Collected data:

-=-=-=-=-

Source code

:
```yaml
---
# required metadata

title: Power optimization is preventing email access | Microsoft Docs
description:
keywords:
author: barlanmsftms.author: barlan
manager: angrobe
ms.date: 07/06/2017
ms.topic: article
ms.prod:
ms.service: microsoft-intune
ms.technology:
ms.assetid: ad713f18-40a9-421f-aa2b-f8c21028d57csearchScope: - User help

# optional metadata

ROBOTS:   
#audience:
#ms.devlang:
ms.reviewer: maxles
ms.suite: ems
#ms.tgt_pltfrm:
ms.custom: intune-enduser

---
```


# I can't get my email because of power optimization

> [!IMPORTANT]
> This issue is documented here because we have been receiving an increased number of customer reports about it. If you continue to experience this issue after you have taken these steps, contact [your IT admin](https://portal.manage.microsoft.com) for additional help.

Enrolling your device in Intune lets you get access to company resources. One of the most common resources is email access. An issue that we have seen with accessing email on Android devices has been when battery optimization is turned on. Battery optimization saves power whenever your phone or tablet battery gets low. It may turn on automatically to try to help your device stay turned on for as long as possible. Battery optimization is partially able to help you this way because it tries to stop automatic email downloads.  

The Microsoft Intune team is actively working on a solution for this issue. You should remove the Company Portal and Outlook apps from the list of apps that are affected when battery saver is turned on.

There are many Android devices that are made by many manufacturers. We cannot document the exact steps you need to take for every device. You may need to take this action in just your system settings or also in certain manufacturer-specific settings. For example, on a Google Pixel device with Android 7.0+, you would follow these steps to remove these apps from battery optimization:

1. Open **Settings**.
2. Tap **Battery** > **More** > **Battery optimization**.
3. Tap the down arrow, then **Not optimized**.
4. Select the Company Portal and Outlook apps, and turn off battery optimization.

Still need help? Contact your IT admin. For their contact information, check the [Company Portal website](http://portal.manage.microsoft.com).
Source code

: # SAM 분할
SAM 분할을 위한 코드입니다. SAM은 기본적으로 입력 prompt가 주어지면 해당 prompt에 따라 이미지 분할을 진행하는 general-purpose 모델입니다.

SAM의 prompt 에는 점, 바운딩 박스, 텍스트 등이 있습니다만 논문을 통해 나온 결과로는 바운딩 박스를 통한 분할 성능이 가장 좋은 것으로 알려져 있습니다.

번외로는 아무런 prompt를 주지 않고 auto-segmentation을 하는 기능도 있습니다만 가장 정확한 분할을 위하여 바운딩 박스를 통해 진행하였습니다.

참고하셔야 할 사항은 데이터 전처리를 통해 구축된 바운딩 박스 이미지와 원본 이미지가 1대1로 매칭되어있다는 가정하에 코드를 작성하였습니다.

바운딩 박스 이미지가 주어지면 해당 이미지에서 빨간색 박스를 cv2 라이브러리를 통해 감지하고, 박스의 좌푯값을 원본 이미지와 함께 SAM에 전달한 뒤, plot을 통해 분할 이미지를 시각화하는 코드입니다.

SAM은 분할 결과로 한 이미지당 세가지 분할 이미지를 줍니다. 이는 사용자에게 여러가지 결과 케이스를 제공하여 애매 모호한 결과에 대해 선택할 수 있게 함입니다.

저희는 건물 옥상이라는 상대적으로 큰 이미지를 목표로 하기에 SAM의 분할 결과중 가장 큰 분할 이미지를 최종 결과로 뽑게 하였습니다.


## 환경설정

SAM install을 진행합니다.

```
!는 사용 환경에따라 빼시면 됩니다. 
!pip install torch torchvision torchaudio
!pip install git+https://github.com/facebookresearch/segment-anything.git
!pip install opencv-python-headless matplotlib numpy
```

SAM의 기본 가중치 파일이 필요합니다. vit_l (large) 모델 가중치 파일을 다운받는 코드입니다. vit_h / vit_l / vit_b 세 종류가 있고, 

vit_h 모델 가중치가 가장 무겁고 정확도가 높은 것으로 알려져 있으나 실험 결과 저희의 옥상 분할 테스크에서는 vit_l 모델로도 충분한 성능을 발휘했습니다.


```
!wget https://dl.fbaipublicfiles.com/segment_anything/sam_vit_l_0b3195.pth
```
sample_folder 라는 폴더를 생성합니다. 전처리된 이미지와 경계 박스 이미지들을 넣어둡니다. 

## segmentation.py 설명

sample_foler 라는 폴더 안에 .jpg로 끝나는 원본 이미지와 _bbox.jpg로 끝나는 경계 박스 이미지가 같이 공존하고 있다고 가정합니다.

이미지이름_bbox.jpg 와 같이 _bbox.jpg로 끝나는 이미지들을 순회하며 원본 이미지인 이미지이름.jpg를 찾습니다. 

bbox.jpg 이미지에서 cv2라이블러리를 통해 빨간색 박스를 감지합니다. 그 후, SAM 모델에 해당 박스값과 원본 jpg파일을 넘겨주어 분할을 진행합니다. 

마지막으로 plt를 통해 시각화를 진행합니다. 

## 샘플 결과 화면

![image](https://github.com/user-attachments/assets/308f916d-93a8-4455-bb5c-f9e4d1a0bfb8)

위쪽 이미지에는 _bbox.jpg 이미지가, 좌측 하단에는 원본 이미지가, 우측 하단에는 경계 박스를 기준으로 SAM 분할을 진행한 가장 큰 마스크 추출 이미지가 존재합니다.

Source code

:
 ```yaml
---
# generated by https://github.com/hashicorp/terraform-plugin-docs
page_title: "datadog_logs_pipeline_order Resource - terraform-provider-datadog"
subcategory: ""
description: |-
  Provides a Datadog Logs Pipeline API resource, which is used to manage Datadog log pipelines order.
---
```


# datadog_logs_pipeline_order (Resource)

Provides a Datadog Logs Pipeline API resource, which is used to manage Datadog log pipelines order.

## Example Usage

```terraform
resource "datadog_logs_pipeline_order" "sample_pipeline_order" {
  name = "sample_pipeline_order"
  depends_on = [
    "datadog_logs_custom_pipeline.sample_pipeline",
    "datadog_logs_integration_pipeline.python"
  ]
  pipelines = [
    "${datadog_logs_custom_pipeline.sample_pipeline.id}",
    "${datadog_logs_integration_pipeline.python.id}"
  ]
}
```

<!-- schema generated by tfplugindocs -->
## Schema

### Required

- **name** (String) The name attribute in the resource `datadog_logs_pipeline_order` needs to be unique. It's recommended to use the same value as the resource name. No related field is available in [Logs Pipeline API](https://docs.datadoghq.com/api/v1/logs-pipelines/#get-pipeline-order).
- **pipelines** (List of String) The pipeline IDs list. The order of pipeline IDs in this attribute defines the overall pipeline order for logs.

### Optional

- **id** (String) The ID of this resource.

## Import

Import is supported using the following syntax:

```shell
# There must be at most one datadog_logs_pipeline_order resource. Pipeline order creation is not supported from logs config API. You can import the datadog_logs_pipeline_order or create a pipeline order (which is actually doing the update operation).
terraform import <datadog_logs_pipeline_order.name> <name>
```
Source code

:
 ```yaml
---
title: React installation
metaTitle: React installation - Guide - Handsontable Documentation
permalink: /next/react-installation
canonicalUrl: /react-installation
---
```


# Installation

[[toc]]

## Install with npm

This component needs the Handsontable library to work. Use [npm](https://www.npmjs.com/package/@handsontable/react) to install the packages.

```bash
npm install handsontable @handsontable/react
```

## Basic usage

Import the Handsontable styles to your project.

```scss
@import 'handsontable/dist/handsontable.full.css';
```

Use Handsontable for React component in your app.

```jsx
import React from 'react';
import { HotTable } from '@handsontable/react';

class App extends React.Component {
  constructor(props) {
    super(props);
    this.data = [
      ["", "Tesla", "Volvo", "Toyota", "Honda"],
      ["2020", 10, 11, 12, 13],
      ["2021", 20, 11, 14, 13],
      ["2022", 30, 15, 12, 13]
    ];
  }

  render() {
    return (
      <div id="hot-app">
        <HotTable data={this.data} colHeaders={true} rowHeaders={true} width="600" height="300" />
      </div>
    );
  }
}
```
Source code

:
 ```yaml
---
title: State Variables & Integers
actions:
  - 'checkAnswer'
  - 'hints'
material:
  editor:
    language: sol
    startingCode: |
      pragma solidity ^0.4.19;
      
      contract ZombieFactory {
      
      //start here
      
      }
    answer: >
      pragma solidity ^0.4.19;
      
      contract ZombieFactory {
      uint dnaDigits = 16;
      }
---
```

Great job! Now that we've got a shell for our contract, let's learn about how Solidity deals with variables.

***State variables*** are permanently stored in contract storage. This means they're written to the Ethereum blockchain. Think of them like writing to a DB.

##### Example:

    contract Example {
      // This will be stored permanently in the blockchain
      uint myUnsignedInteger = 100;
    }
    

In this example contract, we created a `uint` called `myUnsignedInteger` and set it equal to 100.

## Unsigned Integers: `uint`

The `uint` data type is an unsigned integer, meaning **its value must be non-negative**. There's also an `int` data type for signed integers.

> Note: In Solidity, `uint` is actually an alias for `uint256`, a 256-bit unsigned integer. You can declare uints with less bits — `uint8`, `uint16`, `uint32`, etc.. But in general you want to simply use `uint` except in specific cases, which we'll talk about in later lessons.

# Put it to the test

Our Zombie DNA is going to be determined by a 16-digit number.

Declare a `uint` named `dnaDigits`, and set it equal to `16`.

-=-=-=-=-

__AIM OF THE TASK__. Copy each line above where the string "github" occurs.

__RESPONSE TO THIS TASK__.
!pip install git+https://github.com/facebookresearch/segment-anything.git
![image](https://github.com/user-attachments/assets/308f916d-93a8-4455-bb5c-f9e4d1a0bfb8)
# generated by https://github.com/hashicorp/terraform-plugin-docs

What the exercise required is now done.